#### Available data
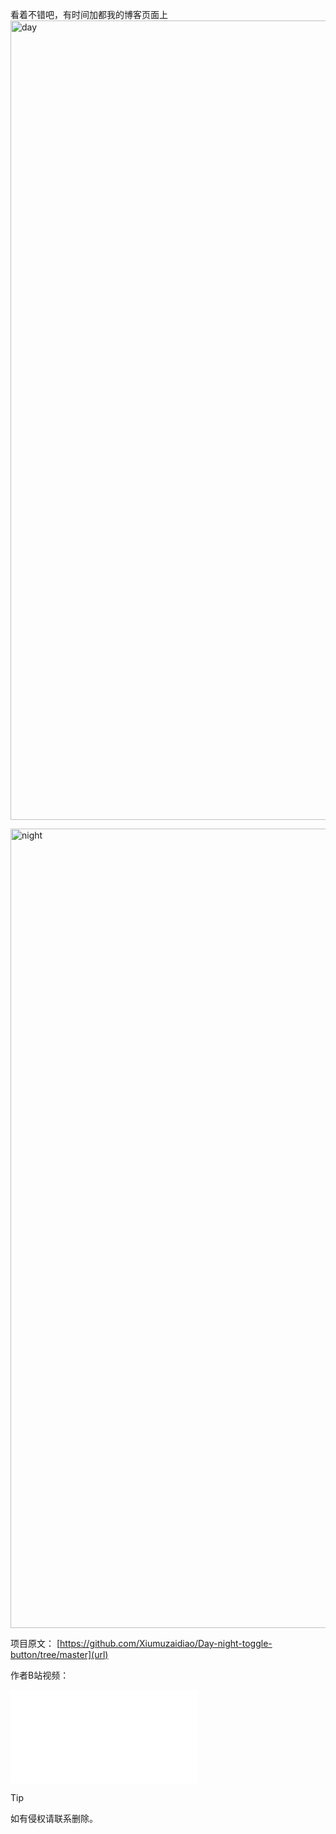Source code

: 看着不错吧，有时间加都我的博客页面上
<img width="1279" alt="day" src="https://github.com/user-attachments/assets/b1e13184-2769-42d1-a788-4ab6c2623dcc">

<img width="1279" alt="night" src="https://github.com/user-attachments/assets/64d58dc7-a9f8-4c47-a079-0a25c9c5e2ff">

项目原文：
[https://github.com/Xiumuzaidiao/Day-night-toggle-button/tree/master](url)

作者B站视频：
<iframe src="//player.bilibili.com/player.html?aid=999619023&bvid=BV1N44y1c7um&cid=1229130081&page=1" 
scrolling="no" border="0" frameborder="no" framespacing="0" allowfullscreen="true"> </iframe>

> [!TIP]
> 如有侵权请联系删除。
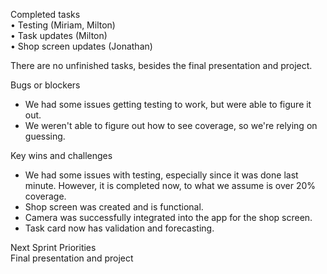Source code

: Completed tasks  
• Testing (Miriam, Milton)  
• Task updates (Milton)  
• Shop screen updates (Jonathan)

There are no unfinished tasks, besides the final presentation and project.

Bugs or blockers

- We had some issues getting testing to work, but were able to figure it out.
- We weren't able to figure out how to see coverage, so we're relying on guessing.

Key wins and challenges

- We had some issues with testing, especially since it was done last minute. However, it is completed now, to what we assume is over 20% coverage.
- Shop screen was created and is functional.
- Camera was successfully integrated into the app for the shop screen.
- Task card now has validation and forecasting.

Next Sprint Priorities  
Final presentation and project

#### What the task requires
Look for the word "figure" throughout the material above and copy every line that has it.

#### Response area
- We had some issues getting testing to work, but were able to figure it out.
- We weren't able to figure out how to see coverage, so we're relying on guessing.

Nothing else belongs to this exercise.